Leptin and depression
Leptin, which has been recognized for awhile as a key hormone in controlling appetite and weight, is also linked to depression, at least in rats. It makes sense that appetite is linked to mood; who hasn’t felt too anxious or depressed to eat? But it’s not clear how this recent work with rats might translate to humans. (Leptin was supposed to be a big anti-obesity drug because of how it acted in rats, but it didn’t work the same for people.) In a recent study, stressed rats had lower levels of leptin in their blood and also showed signs of depression, which were reversed when the rats were given leptin injections. If leptin does turn out to be useful in treating human depression, scientists would likely need to develop a way to reproduce the effect with another molecule that has only the anti-depressant effects, to avoid side-effects due to all the other roles that leptin plays in the body. I suspect we’re in such early days in figuring out how this all works that people are going to look back 100 years from now and be amused at our misconceptions based on the bits and pieces we know so far, but we’ve got to keep gathering the bits and pieces to try to assemble them into a coherent picture. (There’s a technical term, by the way, for the particular type of stress the rats were subjected to: chronic unpredictable stress, or CUS. I’ll have to try that one out in conversation the next time I’m complaining about my job.)

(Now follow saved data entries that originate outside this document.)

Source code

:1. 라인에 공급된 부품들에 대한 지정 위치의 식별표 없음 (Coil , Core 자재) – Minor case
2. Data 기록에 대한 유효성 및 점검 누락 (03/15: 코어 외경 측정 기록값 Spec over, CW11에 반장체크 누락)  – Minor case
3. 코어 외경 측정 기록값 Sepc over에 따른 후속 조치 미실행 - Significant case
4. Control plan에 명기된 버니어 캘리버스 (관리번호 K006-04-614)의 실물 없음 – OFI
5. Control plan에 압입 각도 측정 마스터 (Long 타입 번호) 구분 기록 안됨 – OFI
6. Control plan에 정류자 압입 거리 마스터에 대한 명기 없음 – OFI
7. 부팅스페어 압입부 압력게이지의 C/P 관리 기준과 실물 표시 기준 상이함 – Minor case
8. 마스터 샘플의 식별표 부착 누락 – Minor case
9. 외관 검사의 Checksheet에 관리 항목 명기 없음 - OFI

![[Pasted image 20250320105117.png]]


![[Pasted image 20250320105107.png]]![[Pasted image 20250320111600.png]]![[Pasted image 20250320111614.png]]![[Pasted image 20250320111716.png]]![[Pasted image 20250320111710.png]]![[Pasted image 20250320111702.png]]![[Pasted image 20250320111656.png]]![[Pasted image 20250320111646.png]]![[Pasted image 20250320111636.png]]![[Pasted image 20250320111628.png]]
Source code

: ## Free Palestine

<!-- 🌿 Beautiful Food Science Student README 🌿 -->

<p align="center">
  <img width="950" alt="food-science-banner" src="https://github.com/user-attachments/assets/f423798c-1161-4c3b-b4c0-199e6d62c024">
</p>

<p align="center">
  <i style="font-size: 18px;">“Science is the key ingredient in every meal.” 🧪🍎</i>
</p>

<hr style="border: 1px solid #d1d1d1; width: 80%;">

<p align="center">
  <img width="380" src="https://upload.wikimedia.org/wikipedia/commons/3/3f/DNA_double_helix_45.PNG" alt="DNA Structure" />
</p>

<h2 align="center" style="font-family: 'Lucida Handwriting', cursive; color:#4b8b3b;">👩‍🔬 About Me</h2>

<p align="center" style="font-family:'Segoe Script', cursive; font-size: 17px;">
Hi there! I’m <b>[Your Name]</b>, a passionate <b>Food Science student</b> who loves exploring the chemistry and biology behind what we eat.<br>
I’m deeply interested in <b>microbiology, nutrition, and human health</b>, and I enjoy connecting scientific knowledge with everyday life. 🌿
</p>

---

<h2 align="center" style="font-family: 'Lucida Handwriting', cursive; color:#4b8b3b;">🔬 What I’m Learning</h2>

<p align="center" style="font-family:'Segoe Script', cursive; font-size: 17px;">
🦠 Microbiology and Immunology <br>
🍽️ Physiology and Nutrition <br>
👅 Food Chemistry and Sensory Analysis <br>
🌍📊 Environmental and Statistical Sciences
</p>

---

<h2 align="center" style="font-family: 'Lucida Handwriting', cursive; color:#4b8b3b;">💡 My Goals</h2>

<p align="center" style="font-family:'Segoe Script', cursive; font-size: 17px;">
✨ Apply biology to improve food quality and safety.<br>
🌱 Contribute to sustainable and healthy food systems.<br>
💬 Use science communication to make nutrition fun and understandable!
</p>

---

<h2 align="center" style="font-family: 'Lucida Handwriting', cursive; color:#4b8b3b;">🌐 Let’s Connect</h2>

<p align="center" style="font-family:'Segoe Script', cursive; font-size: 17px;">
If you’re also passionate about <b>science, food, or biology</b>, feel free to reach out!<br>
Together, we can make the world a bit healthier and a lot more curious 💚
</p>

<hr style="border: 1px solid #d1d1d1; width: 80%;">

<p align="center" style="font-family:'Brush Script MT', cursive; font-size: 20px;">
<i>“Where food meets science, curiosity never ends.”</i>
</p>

Just discovered your blog – this is some fascinating stuff. I wonder if leptin has differential effects in hippocampus as a result of differences in receptor types. If so, it might be possible to develop an analogue to leptin which is active only in the hippocampal receptor type. Or alternatively a hippocampal receptor type agonist. I can’t tell from a brief look at the literature which receptor type is more common where, but there are at least six different isoforms of the receptor to which leptin binds: OBRa, OBRb, OBR-fa, OBR(l), OBR(s), OBR(l)-GFP. So it seems like there would be a good chance for some relatively targeted effects, given the right molecule…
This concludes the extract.